As she touches it, the door slides back. She looks down at its base. The door frame is mounted on four small wheels made of iron. Shara gives it another push—with a squeak, it slides back farther. Why in the world would anyone want a mobile door frame?
She looks at the window frame in the wall of Kolkan’s atrium. Each atrium had its own window, originally, a stained glass for each Divinity. Shara has read scores of letters describing the beauty of the Divine glass of the Seat of the World—blues and reds the eye could not properly interpret but still feel—and while she is sorry to see it all broken, she’s a bit puzzled to see that Kolkan’s glass remains whole, but is perfectly blank and clear. She slowly waves the candelabra back and forth, watching the reflection: it’s a big, transparent, but otherwise utterly ordinary window. Perhaps it simply went blank, she concludes, when Kolkan vanished. But if so—why is it still whole, and all the others are broken?
She lifts the candelabra and gazes at the other round chambers.
Once, when she was very young, Aunt Vinya took her to the National Library in Ghaladesh. Shara was already an avid reader by then, but she had never realized until that moment what books meant, the possibility they presented: you could protect them forever, store them up like engineers store water, endless resources of time and knowledge snared in ink, tied down to paper, layered on shelves. … Moments made physical, untouchable, perfect, like preserving a dead hornet in crystal, one drop of venom forever hanging from its stinger.
She felt overwhelmed. It was—she briefly thinks of herself and Vo, reading together in the library—a lot like being in love for the first time.
And to find this here under the earth, as if all the experiences and words and histories of the Continent could be washed away by the rain to leach through the soil and drip, drip, drip into a hollow in the loam, like the slow calcification of crystal …
In the dark, under Bulikov, Shara Komayd paces over ancient stones and falls in love again.
*
The rumble of footsteps. Shara looks up from a pictogram of Olvos to see the staircase glowing bright with candlelight.
Mulaghesh enters, flanked by Sigrud and two soldiers with candelabras. She takes one glance at the vast temple; her shoulders droop—Oh, what a mess this is—and she sighs: “Ah, shit.”
“It’s quite a discovery, isn’t it?” calls Shara as she walks across the atria.
“You could say that,” Mulaghesh says, “yes.”
“You have men posted to guard the entrance?”

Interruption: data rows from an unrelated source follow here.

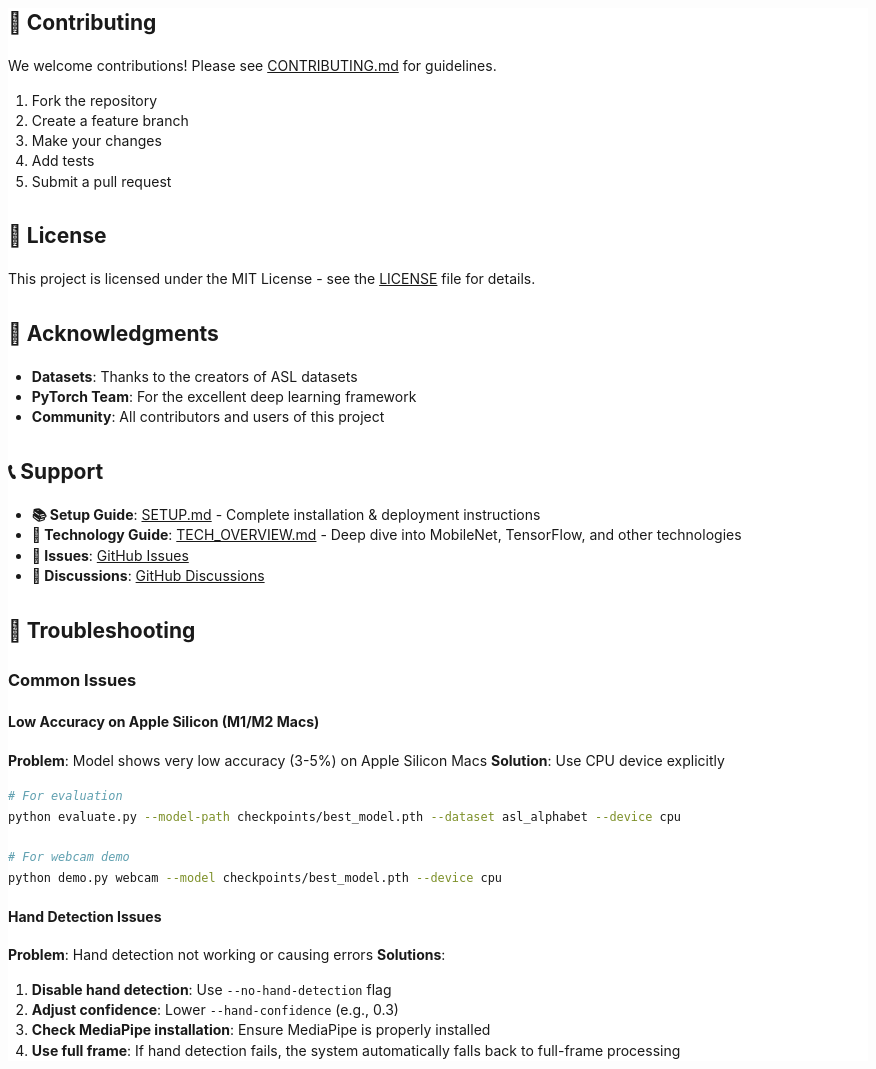 ## 🤝 Contributing

We welcome contributions! Please see [CONTRIBUTING.md](CONTRIBUTING.md) for guidelines.

1. Fork the repository
2. Create a feature branch
3. Make your changes
4. Add tests
5. Submit a pull request

## 📄 License

This project is licensed under the MIT License - see the [LICENSE](LICENSE) file for details.

## 🙏 Acknowledgments

- **Datasets**: Thanks to the creators of ASL datasets
- **PyTorch Team**: For the excellent deep learning framework
- **Community**: All contributors and users of this project

## 📞 Support

- **📚 Setup Guide**: [SETUP.md](SETUP.md) - Complete installation & deployment instructions
- **🔬 Technology Guide**: [TECH_OVERVIEW.md](TECH_OVERVIEW.md) - Deep dive into MobileNet, TensorFlow, and other technologies
- **🐛 Issues**: [GitHub Issues](https://github.com/kl-charizard/ssm-sl-deploy/issues)
- **💬 Discussions**: [GitHub Discussions](https://github.com/kl-charizard/ssm-sl-deploy/discussions)

## 🔧 Troubleshooting

### Common Issues

#### Low Accuracy on Apple Silicon (M1/M2 Macs)
**Problem**: Model shows very low accuracy (3-5%) on Apple Silicon Macs
**Solution**: Use CPU device explicitly
```bash
# For evaluation
python evaluate.py --model-path checkpoints/best_model.pth --dataset asl_alphabet --device cpu

# For webcam demo
python demo.py webcam --model checkpoints/best_model.pth --device cpu
```

#### Hand Detection Issues
**Problem**: Hand detection not working or causing errors
**Solutions**:
1. **Disable hand detection**: Use `--no-hand-detection` flag
2. **Adjust confidence**: Lower `--hand-confidence` (e.g., 0.3)
3. **Check MediaPipe installation**: Ensure MediaPipe is properly installed
4. **Use full frame**: If hand detection fails, the system automatically falls back to full-frame processing

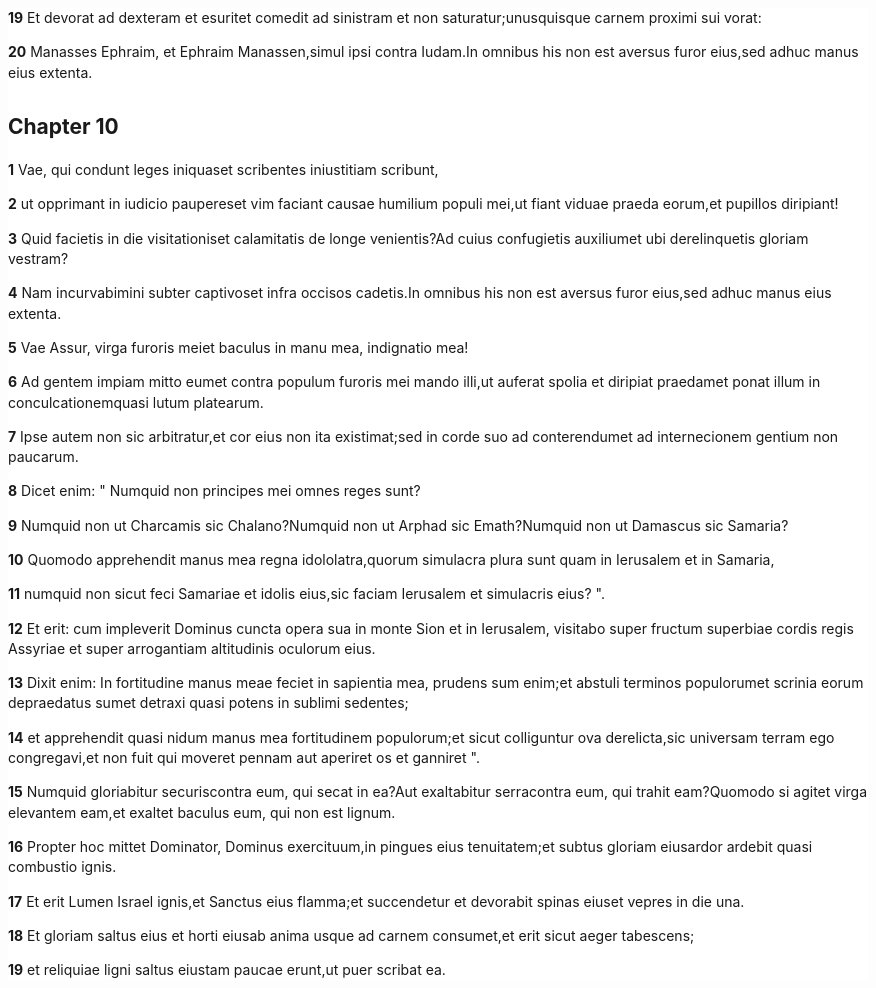 **19** Et devorat ad dexteram et esuritet comedit ad sinistram et non saturatur;unusquisque carnem proximi sui vorat:

**20** Manasses Ephraim, et Ephraim Manassen,simul ipsi contra Iudam.In omnibus his non est aversus furor eius,sed adhuc manus eius extenta.

## Chapter 10

**1** Vae, qui condunt leges iniquaset scribentes iniustitiam scribunt,

**2** ut opprimant in iudicio paupereset vim faciant causae humilium populi mei,ut fiant viduae praeda eorum,et pupillos diripiant!

**3** Quid facietis in die visitationiset calamitatis de longe venientis?Ad cuius confugietis auxiliumet ubi derelinquetis gloriam vestram?

**4** Nam incurvabimini subter captivoset infra occisos cadetis.In omnibus his non est aversus furor eius,sed adhuc manus eius extenta.

**5** Vae Assur, virga furoris meiet baculus in manu mea, indignatio mea!

**6** Ad gentem impiam mitto eumet contra populum furoris mei mando illi,ut auferat spolia et diripiat praedamet ponat illum in conculcationemquasi lutum platearum.

**7** Ipse autem non sic arbitratur,et cor eius non ita existimat;sed in corde suo ad conterendumet ad internecionem gentium non paucarum.

**8** Dicet enim: " Numquid non principes mei omnes reges sunt?

**9** Numquid non ut Charcamis sic Chalano?Numquid non ut Arphad sic Emath?Numquid non ut Damascus sic Samaria?

**10** Quomodo apprehendit manus mea regna idololatra,quorum simulacra plura sunt quam in Ierusalem et in Samaria,

**11** numquid non sicut feci Samariae et idolis eius,sic faciam Ierusalem et simulacris eius? ".

**12** Et erit: cum impleverit Dominus cuncta opera sua in monte Sion et in Ierusalem, visitabo super fructum superbiae cordis regis Assyriae et super arrogantiam altitudinis oculorum eius.

**13** Dixit enim: In fortitudine manus meae feciet in sapientia mea, prudens sum enim;et abstuli terminos populorumet scrinia eorum depraedatus sumet detraxi quasi potens in sublimi sedentes;

**14** et apprehendit quasi nidum manus mea fortitudinem populorum;et sicut colliguntur ova derelicta,sic universam terram ego congregavi,et non fuit qui moveret pennam aut aperiret os et ganniret ".

**15** Numquid gloriabitur securiscontra eum, qui secat in ea?Aut exaltabitur serracontra eum, qui trahit eam?Quomodo si agitet virga elevantem eam,et exaltet baculus eum, qui non est lignum.

**16** Propter hoc mittet Dominator, Dominus exercituum,in pingues eius tenuitatem;et subtus gloriam eiusardor ardebit quasi combustio ignis.

**17** Et erit Lumen Israel ignis,et Sanctus eius flamma;et succendetur et devorabit spinas eiuset vepres in die una.

**18** Et gloriam saltus eius et horti eiusab anima usque ad carnem consumet,et erit sicut aeger tabescens;

**19** et reliquiae ligni saltus eiustam paucae erunt,ut puer scribat ea.
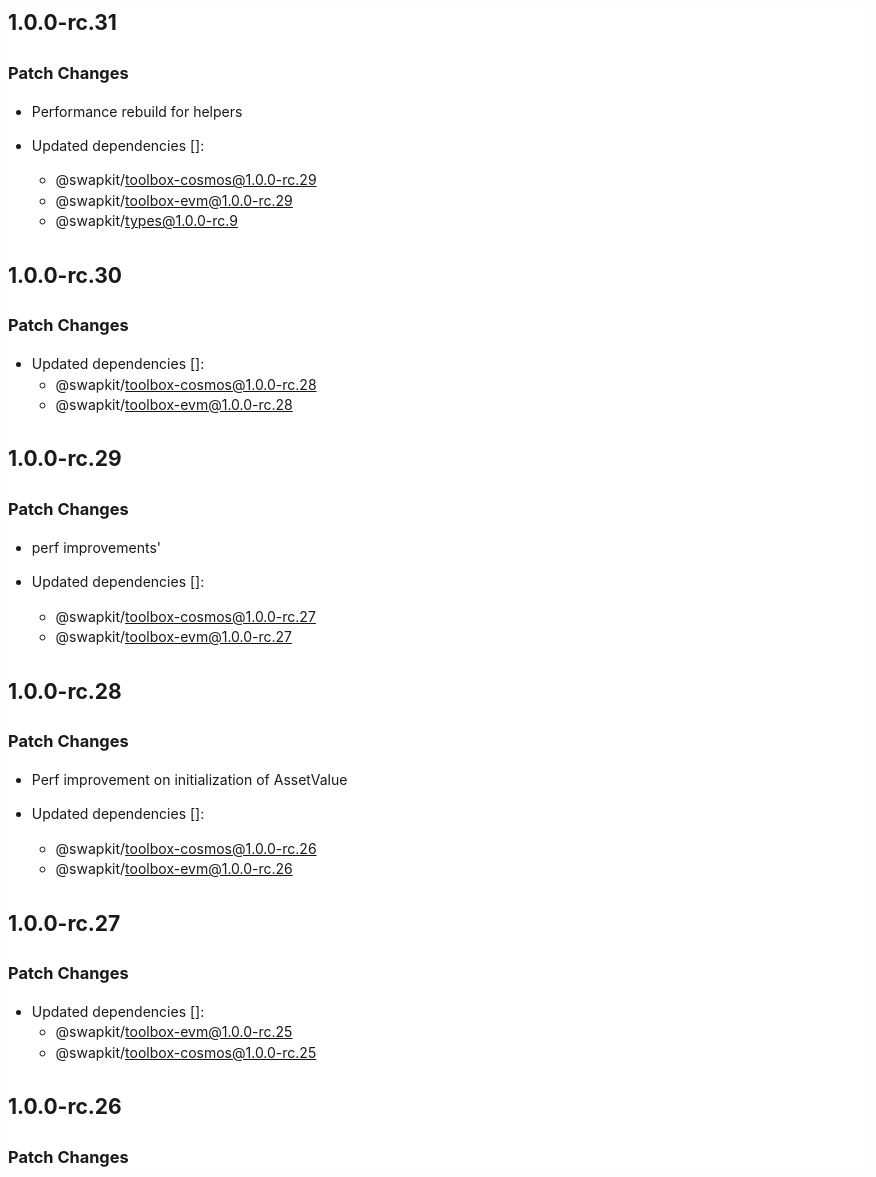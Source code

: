 ## 1.0.0-rc.31

### Patch Changes

- Performance rebuild for helpers

- Updated dependencies []:
  - @swapkit/toolbox-cosmos@1.0.0-rc.29
  - @swapkit/toolbox-evm@1.0.0-rc.29
  - @swapkit/types@1.0.0-rc.9

## 1.0.0-rc.30

### Patch Changes

- Updated dependencies []:
  - @swapkit/toolbox-cosmos@1.0.0-rc.28
  - @swapkit/toolbox-evm@1.0.0-rc.28

## 1.0.0-rc.29

### Patch Changes

- perf improvements'

- Updated dependencies []:
  - @swapkit/toolbox-cosmos@1.0.0-rc.27
  - @swapkit/toolbox-evm@1.0.0-rc.27

## 1.0.0-rc.28

### Patch Changes

- Perf improvement on initialization of AssetValue

- Updated dependencies []:
  - @swapkit/toolbox-cosmos@1.0.0-rc.26
  - @swapkit/toolbox-evm@1.0.0-rc.26

## 1.0.0-rc.27

### Patch Changes

- Updated dependencies []:
  - @swapkit/toolbox-evm@1.0.0-rc.25
  - @swapkit/toolbox-cosmos@1.0.0-rc.25

## 1.0.0-rc.26

### Patch Changes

“I have five soldiers outside, yes.”
“This is”—Shara steps around a puddle of mud—“enormous. Enormous! I’d imagine this is the most significant Divine discovery since the War, since the Blink! The greatest historical discovery in … well, history. To discover any piece of this place, any fragment of these pictograms, would be borderline revolutionary in Ghaladesh, but to have found the entire building, whole, and more or less unharmed, is, is …” Shara, breathless, inhales. “It boggles the mind.”
Mulaghesh stares at the curving ceiling. She strokes the scars on her jaw with her knuckles. “It sure does.”
“Here! Look here, at this section!” Shara stoops. “These few yards of carvings offer more knowledge about Ahanas than anyone’s found in years. We know almost nothing about her! Ahanashtan, as you probably know, is one of the places most deeply affected by the Blink—almost all the city seemed to vanish, you see. Almost everything that’s there now was built by Saypur.”
“Uh-huh.”
“But this mural proves why it vanished! It corroborates the theory that Ahanas actually grew the city, sowing miraculous seeds that grew into living buildings, homes, streets, lights . … Peaches that glowed at night, like streetlights, vines that funneled in water and away waste … It’s fascinating.”
Mulaghesh scratches the corner of her mouth. “Yeah.”
“And when Ahanas died, all of that vanished. What’s more, it provides a second explanation for the gap in knowledge: if what this says is true, Ahanashtanis thought all life and all parts of the body were sacred—they never used medicine, never cut their hair, never shaved, never trimmed their fingernails, never brushed their teeth, never … well … cleaned their nether parts.”
“Yeesh.”
“But that was because they didn’t have to! Ahanas was able to meet every single one of their needs! They lived in complete harmony with this massive, organic city! But after the Blink, when disease started rampaging through the Continent, they must have refused every medicine, every ministration. … So nearly every Ahanashtani on the Continent must have died out! Can you imagine! Can you imagine that?”
“Yeah,” says Mulaghesh. Then, amiably: “So, you know we’re going to have to cave in that tunnel, right?”